_RECORD SET_
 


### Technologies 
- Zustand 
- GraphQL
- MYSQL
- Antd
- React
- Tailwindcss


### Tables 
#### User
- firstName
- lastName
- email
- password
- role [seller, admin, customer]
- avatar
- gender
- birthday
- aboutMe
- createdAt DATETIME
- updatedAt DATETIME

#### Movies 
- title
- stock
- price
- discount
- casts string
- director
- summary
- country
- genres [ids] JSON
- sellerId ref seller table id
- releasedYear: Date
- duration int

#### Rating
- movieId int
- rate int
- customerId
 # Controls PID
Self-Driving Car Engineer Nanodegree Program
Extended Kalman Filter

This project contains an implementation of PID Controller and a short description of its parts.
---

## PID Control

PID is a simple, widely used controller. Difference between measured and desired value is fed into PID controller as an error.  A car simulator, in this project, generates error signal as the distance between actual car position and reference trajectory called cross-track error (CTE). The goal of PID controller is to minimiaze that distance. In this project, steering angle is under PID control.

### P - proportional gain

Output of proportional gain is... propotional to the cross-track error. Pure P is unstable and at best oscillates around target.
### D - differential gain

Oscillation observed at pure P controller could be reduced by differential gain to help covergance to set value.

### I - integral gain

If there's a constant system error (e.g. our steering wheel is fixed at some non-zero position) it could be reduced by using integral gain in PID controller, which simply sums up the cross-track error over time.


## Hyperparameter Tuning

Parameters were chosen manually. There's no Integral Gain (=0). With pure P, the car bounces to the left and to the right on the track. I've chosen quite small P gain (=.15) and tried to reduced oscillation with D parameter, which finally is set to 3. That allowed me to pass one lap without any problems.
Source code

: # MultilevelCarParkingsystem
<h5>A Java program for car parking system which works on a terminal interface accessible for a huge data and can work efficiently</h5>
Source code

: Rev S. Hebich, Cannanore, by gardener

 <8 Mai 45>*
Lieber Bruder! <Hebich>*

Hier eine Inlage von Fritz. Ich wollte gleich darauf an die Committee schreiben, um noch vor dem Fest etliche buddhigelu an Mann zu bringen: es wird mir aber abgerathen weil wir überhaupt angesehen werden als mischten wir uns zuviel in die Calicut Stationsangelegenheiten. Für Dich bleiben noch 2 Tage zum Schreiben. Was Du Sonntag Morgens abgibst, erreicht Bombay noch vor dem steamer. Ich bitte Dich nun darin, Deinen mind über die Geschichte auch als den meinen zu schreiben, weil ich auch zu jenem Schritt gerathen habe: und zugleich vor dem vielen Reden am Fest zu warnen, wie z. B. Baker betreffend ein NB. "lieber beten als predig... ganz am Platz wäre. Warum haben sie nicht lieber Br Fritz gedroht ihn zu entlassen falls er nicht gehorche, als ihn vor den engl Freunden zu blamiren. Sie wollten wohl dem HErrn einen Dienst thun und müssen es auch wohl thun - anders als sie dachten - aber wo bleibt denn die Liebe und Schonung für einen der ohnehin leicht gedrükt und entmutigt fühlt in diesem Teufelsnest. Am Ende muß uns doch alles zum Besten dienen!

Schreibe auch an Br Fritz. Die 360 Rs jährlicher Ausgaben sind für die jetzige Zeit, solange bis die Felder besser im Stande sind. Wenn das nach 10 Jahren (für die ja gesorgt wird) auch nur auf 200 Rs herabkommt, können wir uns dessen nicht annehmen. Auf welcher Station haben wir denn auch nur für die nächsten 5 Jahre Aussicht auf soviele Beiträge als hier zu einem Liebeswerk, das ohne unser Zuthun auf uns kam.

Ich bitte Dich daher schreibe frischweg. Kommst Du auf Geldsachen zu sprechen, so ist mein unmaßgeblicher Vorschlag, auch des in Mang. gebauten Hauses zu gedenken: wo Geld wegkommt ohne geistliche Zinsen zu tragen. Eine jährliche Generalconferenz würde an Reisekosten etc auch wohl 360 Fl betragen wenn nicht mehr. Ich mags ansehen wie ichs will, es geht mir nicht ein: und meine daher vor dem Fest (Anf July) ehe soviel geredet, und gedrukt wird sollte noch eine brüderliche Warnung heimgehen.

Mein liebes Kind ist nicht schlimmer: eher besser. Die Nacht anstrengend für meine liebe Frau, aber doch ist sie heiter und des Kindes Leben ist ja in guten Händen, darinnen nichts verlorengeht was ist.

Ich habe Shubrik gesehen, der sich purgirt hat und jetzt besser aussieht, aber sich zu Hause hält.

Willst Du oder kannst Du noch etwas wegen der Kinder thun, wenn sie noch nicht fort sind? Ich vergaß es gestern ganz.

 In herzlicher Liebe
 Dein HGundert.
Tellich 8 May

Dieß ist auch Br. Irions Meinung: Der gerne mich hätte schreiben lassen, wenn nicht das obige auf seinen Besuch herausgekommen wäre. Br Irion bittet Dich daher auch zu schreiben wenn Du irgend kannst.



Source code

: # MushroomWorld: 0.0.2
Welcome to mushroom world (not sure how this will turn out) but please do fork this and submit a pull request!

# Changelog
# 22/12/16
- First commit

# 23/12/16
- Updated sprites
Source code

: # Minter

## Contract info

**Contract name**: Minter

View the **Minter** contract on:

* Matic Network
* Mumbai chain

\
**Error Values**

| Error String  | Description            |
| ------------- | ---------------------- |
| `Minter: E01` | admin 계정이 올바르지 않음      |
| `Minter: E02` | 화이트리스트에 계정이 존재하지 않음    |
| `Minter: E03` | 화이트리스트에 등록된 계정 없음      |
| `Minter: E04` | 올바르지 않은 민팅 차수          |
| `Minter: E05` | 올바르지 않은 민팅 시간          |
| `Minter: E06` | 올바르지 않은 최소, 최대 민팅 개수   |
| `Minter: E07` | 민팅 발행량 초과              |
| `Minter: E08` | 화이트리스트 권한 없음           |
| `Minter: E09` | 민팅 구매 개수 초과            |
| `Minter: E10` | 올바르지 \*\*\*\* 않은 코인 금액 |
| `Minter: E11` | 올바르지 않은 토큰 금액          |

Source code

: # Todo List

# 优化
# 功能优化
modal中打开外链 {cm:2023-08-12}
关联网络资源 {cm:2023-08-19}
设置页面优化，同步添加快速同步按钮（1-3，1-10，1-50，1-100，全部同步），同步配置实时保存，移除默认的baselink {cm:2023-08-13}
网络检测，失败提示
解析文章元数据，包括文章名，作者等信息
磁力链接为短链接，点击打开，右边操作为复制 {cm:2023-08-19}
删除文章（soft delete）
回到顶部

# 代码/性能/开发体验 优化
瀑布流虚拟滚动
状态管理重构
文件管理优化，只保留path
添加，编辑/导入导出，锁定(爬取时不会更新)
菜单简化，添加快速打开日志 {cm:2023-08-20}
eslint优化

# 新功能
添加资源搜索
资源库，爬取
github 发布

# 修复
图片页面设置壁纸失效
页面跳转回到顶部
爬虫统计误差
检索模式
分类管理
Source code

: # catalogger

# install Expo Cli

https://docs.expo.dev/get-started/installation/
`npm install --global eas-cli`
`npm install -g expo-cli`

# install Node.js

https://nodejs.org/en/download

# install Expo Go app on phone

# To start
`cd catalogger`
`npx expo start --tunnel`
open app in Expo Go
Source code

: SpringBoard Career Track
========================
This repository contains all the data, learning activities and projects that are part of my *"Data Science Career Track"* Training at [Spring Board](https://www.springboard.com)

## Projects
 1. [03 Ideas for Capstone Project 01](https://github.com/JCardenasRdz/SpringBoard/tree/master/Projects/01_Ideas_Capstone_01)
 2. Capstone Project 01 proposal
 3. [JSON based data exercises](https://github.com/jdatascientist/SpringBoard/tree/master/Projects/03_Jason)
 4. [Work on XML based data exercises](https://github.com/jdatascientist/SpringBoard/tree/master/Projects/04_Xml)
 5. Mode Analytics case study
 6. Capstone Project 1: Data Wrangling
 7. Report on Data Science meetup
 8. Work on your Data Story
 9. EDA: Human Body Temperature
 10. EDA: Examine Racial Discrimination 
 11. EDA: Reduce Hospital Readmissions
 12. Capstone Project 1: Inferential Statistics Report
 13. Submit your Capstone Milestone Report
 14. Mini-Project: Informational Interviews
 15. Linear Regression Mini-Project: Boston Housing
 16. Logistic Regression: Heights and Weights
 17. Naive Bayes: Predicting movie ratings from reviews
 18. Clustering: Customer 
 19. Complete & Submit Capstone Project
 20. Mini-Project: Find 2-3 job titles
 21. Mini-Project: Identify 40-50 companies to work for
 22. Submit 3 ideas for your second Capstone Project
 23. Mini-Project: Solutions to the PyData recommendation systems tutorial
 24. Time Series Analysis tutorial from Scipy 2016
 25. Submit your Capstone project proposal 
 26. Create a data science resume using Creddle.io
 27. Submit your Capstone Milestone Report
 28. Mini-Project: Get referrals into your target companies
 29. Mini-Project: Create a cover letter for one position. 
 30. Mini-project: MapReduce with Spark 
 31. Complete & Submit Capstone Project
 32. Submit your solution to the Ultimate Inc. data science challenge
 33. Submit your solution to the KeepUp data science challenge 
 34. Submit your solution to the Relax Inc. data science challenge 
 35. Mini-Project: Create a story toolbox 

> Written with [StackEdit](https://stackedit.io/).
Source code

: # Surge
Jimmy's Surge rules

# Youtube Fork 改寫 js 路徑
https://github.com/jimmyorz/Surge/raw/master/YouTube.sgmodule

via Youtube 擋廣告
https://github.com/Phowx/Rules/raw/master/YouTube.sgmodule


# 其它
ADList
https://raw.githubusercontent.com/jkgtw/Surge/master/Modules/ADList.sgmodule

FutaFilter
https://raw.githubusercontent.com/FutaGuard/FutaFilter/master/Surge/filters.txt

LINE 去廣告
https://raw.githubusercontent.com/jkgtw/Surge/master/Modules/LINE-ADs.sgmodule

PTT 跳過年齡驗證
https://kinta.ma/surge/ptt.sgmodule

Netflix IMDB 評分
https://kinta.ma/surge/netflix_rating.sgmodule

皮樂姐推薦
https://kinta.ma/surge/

_TRY IT_
Return a word-for-word copy of the lines from the beginning of the listing to the line holding "- customerId", both kept.

_REPLY TO THE TASK_
### Technologies 
- Zustand 
- GraphQL
- MYSQL
- Antd
- React
- Tailwindcss


### Tables 
#### User
- firstName
- lastName
- email
- password
- role [seller, admin, customer]
- avatar
- gender
- birthday
- aboutMe
- createdAt DATETIME
- updatedAt DATETIME

#### Movies 
- title
- stock
- price
- discount
- casts string
- director
- summary
- country
- genres [ids] JSON
- sellerId ref seller table id
- releasedYear: Date
- duration int

#### Rating
- movieId int
- rate int
- customerId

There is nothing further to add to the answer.